En cuanto me bajé del bus, en el cruce citado hace unas líneas, a poco más de 200 metros de Newport Place, seguía ensimismado en mis recuerdos, repasando con calma la lista de mis vendedores de karma preferidos. El mejor de todos ellos, sin duda alguna, no es un personaje de carne y hueso, sino el protagonista de una de mis películas preferidas, la cual reponían de forma más o menos periódica hace unos años en La 2. El filme no es otro que Cadillac Man [imdb.com], protagonizado por un inigualable Robin Williams en el papel de un exitoso vendedor de coches de segunda mano, padre de familia y ex-marido frustrado, quien se ve envuelto durante unas horas en una situación tan extraña e increíble como la vida misma, actuando como negociador ante un secuestrador-marido-cornudo, ingenuo personaje protagonizada por Tim Robbins.
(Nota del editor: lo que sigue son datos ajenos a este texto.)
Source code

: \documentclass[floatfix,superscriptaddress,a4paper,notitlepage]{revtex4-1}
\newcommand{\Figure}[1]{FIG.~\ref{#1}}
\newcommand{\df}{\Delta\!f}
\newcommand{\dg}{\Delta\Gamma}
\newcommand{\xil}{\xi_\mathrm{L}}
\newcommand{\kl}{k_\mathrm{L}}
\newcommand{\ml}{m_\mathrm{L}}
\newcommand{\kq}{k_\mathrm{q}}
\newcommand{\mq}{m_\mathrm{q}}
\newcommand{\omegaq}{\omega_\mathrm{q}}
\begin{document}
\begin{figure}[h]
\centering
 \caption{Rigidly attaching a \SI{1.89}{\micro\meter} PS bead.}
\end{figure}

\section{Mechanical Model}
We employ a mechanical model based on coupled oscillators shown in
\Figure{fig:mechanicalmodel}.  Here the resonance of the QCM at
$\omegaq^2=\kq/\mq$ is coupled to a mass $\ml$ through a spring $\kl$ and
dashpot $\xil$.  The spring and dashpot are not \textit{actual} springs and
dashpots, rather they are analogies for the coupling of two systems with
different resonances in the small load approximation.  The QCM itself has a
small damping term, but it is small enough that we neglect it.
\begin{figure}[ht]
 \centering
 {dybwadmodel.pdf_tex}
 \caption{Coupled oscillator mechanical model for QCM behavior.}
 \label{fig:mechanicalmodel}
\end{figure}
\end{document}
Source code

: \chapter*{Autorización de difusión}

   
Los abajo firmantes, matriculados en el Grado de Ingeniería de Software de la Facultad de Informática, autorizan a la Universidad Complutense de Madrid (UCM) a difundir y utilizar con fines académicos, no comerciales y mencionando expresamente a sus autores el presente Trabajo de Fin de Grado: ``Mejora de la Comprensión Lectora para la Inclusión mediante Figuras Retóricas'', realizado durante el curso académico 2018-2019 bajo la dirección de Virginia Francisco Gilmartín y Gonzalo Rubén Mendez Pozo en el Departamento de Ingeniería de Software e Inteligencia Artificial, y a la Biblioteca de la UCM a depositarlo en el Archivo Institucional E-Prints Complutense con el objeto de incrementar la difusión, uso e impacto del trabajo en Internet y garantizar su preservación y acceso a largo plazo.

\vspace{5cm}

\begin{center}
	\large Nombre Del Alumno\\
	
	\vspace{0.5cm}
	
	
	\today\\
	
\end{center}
Para aquellos seductores, capaces de ganarse la vida únicamente con la palabra. Para esos vendedores de karma que viajan por el mundo con una mochila llena de libros, y se enfrentan a la vida con las manos desnudas. Para los de sonrisa amplia y verbo fluido. Para todos ellos, personajes a quienes admiro y estudio con infinita curiosidad y absoluto respecto, va dedicado este post, uno de los últimos de mi periplo yankie en la búsqueda del oro.